Kenanga Research & Investment

Malaysia Bond Flows - July Net Inflows Hit 12-month High, Driven by Strong Growth Fundamentals

kiasutrader
Publish date: Thu, 08 Aug 2024, 02:54 PM
  • Foreign investors returned to the Malaysian bond market in July, recording their highest net purchases in a year at RM7.8b (June: -RM0.6b). This surge was largely fuelled by increased investments in Malaysian Government Securities (MGS)

    − Total foreign debt holdings rose to RM 279.1b in July (June: 271.3b), with the share of total outstanding debt rising to 13.5% (June: 13.2%).

    − Strong economic indicators, including a 5.8% 2Q24 advance GDP estimate growth, stable inflation rate and a strengthening ringgit, have increased the appeal of Malaysian bonds to investors. The Prime Minister’s recent announcement of Malaysia's bid to join BRICS has drawn RM2.9b in inflows on July 30 and 31. This, coupled with expectations of a US rate cut in September due to a cooling labour market and subdued inflation, has significantly lowered US bond yields and narrowed the 10-year MGS-UST negative yield gap, benefitting the domestic debt market.
  • The substantial inflow was attributable to a sizeable turnaround in MGS and corporate bond & sukuk (CBS), along with consistent inflows into Government Investment Issues (GII)

    − MGS (RM5.1b: June: -RM2.6b): the biggest inflow in a year, driven by downward trend of 10-year US Treasury yield, resulting in the foreign holdings share of MGS rising to 34.2% (June: 33.3%), a seven-month high.

    − GII (RM1.4b; June: RM1.4b): the amount of inflows was about the same as in the preceding month, while its foreign holdings share bumped up slightly to 9.3% (June: 9.2%).

    − CBS (RM0.8b; June: -RM0.6b): showed a reversal from June, tipping up its total foreign holdings share to 1.6% (June: 1.5%).
  • Foreign investors became net buyers of local stocks, registering RM1.3b in inflows (June: -RM0.1b)

    − Positive economic developments bolstered the equity market, leading to three consecutive weeks of net buying onthe FBM KLCI, with the products & services and technology sectors as the main driver of this influx.
  • In total, the capital market registered net foreign inflows of RM9.1b, reversing June’s outflows (-RM0.6b)
     
  • Malaysian debt market is poised to attract investors due to a strengthening ringgit and the prospect of upcoming US rate cuts

    − The Fed's dovish stance, influenced by a cooling labour market and progress in easing inflation, has raised expectations for September rate cuts. This shift could lead to foreign investors reallocating funds from the US to high-yielding emerging markets, invariably benefitting local bonds.

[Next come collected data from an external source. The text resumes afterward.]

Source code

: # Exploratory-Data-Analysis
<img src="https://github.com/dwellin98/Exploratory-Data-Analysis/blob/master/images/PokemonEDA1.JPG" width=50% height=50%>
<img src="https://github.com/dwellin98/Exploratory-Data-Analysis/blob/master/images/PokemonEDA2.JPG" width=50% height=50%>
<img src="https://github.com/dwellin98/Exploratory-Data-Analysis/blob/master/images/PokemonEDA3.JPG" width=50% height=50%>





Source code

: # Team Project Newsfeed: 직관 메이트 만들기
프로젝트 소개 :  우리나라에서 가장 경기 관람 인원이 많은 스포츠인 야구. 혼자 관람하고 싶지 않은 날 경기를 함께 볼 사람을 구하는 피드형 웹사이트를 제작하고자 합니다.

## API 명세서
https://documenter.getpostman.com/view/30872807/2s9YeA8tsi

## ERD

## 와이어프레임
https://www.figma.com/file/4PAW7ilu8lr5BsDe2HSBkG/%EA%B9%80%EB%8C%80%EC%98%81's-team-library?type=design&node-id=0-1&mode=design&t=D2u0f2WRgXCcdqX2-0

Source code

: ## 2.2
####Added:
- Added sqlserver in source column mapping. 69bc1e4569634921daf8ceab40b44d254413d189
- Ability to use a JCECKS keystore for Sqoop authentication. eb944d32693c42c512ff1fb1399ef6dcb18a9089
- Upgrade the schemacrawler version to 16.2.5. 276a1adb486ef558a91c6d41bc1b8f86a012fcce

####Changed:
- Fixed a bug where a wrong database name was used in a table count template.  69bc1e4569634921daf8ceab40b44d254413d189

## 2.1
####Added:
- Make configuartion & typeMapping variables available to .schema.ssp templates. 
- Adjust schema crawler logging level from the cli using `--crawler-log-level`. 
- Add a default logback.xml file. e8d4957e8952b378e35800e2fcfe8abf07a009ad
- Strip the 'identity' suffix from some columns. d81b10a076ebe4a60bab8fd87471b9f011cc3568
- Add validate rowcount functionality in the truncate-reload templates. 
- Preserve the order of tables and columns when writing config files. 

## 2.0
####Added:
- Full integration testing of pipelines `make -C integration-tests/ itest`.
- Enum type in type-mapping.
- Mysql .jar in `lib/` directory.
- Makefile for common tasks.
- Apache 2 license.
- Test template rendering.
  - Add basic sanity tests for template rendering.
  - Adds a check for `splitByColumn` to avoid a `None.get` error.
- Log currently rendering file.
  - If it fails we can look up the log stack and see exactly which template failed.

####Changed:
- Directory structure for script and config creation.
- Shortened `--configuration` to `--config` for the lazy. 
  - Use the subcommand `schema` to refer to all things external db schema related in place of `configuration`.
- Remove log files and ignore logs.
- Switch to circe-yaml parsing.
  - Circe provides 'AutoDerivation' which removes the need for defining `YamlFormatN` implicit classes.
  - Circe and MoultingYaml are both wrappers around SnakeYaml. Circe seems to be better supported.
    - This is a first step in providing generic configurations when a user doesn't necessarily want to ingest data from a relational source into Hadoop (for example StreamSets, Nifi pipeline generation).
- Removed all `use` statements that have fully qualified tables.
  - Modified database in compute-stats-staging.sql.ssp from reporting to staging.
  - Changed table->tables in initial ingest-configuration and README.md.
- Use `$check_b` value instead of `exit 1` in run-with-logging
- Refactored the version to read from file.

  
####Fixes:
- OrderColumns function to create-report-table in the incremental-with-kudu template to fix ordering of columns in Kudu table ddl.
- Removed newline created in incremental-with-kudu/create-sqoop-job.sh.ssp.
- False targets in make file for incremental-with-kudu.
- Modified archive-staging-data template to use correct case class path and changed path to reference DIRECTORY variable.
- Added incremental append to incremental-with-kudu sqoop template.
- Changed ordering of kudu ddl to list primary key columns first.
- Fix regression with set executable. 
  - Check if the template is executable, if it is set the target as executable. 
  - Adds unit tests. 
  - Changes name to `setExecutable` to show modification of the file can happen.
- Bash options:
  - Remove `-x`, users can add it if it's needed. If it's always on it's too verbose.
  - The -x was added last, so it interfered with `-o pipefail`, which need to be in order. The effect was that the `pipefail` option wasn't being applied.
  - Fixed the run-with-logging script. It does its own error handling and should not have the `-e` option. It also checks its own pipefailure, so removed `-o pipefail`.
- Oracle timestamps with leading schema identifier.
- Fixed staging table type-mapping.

    − Given its undervalued currency and strong growth fundamentals, Malaysia is becoming an attractive destination for foreign investment. The country's stable inflation, a steady growth recovery, an accommodative monetary policy, and favourable ‘stable’ outlook ratings from Fitch and S&P contribute to this positive investment environment. Furthermore, expanding trade relationships, including its growing ties with China and the potential benefits of joining BRICS, further enhance Malaysia’s appeal, likely attracting significant inflows into its debt market and potentially lowering local yields. Hence, the 10-year MGS yield is projected to hover around 3.70% in the near term, reaching 3.56% by year-end.